Segment Open

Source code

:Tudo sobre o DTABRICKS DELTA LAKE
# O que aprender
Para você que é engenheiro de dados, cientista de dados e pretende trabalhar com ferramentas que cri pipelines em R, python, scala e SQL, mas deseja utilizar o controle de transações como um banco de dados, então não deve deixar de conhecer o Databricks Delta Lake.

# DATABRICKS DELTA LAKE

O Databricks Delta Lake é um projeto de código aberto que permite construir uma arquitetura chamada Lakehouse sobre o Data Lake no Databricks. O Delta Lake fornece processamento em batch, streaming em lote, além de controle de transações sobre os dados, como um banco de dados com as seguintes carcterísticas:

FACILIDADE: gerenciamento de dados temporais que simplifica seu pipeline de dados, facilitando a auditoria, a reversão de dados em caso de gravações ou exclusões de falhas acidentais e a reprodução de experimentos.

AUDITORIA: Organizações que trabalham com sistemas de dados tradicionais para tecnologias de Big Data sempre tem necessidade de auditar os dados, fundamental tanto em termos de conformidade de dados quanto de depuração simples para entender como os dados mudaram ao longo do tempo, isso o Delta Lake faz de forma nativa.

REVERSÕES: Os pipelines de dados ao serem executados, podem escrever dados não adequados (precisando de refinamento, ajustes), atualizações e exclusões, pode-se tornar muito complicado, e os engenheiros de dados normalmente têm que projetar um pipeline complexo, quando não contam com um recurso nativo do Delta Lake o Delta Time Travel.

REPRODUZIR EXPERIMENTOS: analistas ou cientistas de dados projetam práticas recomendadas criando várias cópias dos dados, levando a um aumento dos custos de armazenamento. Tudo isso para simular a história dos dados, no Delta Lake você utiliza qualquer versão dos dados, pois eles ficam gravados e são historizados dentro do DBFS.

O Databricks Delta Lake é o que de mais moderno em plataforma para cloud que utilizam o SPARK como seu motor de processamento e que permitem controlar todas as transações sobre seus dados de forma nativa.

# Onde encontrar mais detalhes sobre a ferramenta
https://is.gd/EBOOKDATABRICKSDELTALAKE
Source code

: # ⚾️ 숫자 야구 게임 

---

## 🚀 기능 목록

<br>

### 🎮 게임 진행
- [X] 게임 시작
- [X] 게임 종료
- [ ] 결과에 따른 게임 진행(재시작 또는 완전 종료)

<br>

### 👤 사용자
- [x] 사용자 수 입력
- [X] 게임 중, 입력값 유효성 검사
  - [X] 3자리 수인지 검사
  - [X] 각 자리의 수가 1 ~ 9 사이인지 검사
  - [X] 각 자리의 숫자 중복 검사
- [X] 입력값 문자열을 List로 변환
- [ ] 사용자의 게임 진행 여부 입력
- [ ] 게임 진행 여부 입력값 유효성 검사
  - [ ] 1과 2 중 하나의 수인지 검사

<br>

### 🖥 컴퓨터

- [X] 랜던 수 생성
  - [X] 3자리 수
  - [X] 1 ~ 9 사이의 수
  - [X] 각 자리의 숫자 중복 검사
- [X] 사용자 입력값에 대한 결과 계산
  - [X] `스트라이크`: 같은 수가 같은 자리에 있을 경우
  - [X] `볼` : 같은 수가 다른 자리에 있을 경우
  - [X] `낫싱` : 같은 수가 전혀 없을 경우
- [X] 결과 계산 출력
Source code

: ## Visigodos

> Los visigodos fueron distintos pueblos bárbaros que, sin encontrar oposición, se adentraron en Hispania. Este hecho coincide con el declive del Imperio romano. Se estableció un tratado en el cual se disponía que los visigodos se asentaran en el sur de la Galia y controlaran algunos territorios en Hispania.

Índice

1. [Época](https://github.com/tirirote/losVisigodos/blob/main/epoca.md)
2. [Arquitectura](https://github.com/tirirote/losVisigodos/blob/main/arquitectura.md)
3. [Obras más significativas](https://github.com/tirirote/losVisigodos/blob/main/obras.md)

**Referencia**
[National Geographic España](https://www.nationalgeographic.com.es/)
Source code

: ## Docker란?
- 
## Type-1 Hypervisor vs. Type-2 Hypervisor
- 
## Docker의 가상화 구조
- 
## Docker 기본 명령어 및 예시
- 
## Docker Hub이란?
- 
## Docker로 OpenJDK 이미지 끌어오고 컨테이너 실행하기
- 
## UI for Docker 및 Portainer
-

Segment Closed
Segment Open

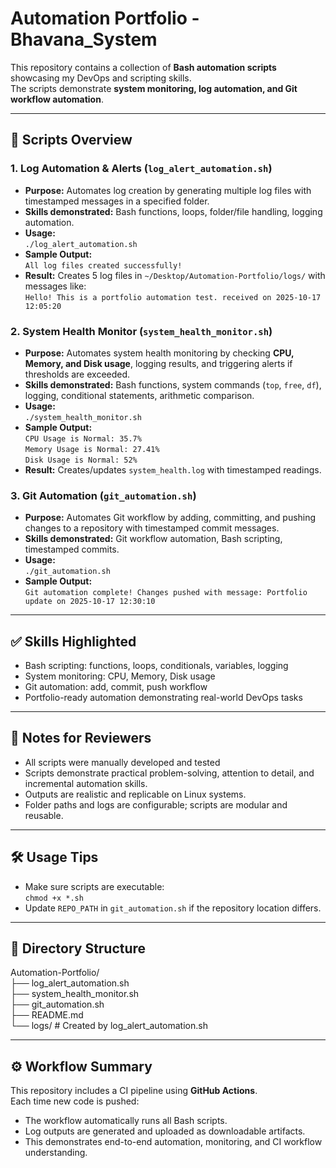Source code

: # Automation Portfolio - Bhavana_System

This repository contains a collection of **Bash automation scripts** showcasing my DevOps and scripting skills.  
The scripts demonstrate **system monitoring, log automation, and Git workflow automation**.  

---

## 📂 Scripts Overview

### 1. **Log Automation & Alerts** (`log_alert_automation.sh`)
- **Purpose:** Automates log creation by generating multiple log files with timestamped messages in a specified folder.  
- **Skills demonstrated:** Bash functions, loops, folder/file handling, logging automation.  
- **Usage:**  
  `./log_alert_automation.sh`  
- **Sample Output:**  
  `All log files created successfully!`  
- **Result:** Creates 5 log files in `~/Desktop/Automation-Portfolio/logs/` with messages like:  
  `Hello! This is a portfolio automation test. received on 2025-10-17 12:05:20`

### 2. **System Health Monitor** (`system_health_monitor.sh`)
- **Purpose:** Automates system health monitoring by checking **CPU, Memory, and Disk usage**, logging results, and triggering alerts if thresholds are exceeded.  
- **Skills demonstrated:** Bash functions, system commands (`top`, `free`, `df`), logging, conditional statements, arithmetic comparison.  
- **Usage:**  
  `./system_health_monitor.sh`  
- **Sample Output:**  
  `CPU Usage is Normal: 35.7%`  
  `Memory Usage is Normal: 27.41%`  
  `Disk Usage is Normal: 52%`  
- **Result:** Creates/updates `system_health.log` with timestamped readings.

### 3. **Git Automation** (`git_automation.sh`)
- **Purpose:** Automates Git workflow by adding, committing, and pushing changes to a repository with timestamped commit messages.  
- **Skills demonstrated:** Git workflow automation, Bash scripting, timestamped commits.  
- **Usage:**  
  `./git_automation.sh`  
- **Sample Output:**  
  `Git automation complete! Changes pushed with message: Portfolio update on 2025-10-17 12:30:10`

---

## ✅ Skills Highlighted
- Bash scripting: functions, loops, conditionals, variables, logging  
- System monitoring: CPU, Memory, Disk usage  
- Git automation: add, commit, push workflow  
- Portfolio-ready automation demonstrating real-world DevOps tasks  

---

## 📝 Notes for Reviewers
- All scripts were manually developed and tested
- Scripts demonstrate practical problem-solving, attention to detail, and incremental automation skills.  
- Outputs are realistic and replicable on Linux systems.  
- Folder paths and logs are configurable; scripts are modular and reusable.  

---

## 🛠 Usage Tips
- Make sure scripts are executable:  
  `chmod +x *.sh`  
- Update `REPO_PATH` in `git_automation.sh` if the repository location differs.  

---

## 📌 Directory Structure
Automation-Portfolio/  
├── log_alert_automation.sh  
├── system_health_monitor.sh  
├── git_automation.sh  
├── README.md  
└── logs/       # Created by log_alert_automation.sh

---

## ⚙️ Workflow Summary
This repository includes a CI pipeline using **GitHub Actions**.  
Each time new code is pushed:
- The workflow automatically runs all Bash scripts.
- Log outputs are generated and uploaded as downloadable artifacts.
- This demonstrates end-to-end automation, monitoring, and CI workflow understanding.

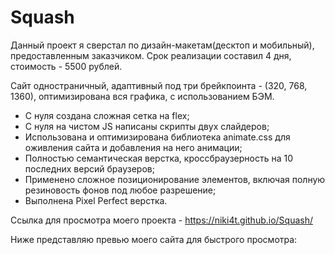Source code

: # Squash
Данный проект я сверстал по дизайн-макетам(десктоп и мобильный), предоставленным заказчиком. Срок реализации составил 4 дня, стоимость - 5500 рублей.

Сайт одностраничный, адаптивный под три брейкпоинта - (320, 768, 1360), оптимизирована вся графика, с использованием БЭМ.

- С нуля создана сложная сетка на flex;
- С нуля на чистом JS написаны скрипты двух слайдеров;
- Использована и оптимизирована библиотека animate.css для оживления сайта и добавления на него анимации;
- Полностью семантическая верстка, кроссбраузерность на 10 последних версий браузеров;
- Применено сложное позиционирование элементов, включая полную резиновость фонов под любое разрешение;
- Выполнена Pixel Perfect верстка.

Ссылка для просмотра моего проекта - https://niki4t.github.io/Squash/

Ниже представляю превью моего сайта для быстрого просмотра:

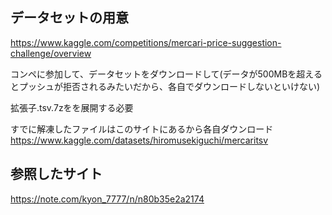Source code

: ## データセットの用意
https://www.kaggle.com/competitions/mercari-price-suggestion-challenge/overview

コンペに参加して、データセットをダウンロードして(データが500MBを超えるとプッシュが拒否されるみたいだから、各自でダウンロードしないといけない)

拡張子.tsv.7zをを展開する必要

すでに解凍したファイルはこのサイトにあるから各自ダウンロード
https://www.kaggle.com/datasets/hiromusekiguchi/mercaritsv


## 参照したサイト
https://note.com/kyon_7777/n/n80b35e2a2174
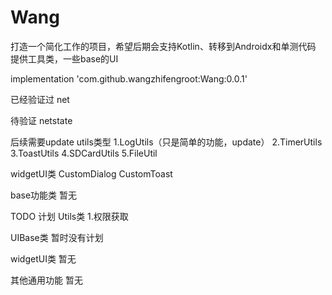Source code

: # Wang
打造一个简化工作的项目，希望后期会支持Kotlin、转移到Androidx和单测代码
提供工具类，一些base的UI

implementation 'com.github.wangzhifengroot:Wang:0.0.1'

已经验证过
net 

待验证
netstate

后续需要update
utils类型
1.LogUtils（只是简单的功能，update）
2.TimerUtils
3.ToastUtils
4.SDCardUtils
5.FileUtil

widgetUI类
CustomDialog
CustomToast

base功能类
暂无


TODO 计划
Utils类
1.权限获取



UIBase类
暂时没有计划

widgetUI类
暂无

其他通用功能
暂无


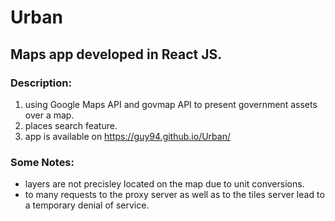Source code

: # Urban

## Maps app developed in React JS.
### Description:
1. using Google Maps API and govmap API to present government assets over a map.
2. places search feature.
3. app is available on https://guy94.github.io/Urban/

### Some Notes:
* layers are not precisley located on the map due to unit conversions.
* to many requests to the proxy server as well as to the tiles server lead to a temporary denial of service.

Segment Closed

## [WHAT THIS TASK INVOLVES]
Search the records for the word "developed" and return every line that holds it.

## [ANSWER SPACE]
- All scripts were manually developed and tested
## Maps app developed in React JS.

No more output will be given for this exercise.